The Henrik Enderlein Prize, awarded by the Hertie School Centre for Sustainability, is given to exceptional scholars under the age of 40 whose work demonstrates scientific excellence and provides a concrete contribution towards solving the future challenges of Europe. Stoyanova received the 2023 prize on June 19 at the German Federal Foreign Office in Berlin, in the presence of the Commissioners for Franco-German Cooperation in the German and the French government, State Minister for Europe and Climate Anna Luhrmann and Secretary of State for European Affairs Laurence Boone.
“The Henrick Enderlein Prize is an important encouragement to continue to pursue my research in accordance with the method that is traditionally applied in legal science - the analysis of reading legislation judgments and developing scholarship in which one aspect is to describe the law, but also to point to possible developments of the law, and explain the reasons behind the laws based on how different interests in society have shaped legislation. The award is an indication that these efforts are valued, and that clarifying the law, as well as showing the limits of the law, and different possible interpretations, are important for a society based on the rule of law,” said Stoyanova.
Stoyanova is currently an Associate Professor at the Faculty of Law at Lund University in Sweden. Her research focuses on the European Union’s asylum and migration policy, including the legal restrictions related to immigration detention. In relation to human rights law, Stoyanova’s research seeks to understand, within the European Court of Human Rights, the specific area of legislation covering situations in which the court has granted states the right to undertake active measures that ensure the “well-being” of the population, as it relates to issues of health and the environment. She has also published on issues related to human trafficking in the EU and the role of the Istanbul Convention in protecting women from gender-based violence. Stoyanova earned her MA in Human Rights from CEU’s Department of Legal Studies in 2009.

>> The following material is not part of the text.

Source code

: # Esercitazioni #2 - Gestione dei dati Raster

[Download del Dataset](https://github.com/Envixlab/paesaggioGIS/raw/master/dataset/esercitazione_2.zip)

“My education at CEU had a tremendous impact on me…I still vividly remember the courses with Renata Uitz, Wiktor Osiatynski and Boldizsar Nagy, which laid the basis for my understanding of human rights law and refugee law,” commented Stoyanova. In addition to the philosophical and provocative questions about human rights law from the late professor Osiatynski, and the challenging inquiries on the topic of comparative constitutional law with Uitz, she remembers a visit to a migrant reception center in Debrecen, Hungary as part of Nagy’s course on asylum law. The class spent the day in conversation with asylum seekers on the border between Hungary and Romania, providing a particularly memorable learning experience demonstrated through current cases.
Stoyanova also credits CEU with providing a meaningful and global student experience: “At CEU I had the best time due to my fellow students who came from all over the world. We were studying and living together in the residence hall for a whole year in Budapest, which was very conducive to building a community. We shared courses, had the same professors, and always had something to debate, which shaped my thinking.”
Cornelia Woll, President of the Hertie School, who chaired the international jury, highlighted the scientific excellence and practical relevance of the Stoyanova’s work. “With her critical research on the legal concerns of refugees in the context of European migration policy, Vladislava Stoyanova contributes to the research and practice of pressing, contemporary challenges for Europe. For her extraordinary commitment at the interface between academia and policy, I warmly congratulate her on behalf of the entire jury,” said Woll.
The Henrik Enderlein Prize was jointly established in 2022 by the Hertie School, Sciences Po University in Paris, the German Federal Foreign Office, and the French Ministry for Europe and Foreign Affairs. In addition to the Prize award, the Hertie School gave a commendatory recognition to political scientist Phillip Ayoub, a professor at University College London, who studies marginalized populations and their advocacy groups.
Remarking on this year’s awardees, Minister of State for Europe and Climate Anna Luhrmann said: “A strong European democracy has the task to protect the rights of migrants and marginalised groups. For this purpose, the work of Vladislava Stoyanova and Phillip Ayoub gives important impulses.”
French Minister of State for Europe, Laurence Boone, commented: “An ardent supporter of the European cause and a fervent friend of France, Henrik Enderlein would be happy and proud to see this prize in his memory awarded for this work on subjects where our collective, responsible and united action as Europeans is essential.”
Highlighting the importance of the Henrik Enderlein Prize as part of Science Po’s ambition, Matthias Vicherat, President of Sciences Po University in Paris, congratulated Stoyanova and Ayoub, adding: “Their work [makes] major contributions to the European public debate.”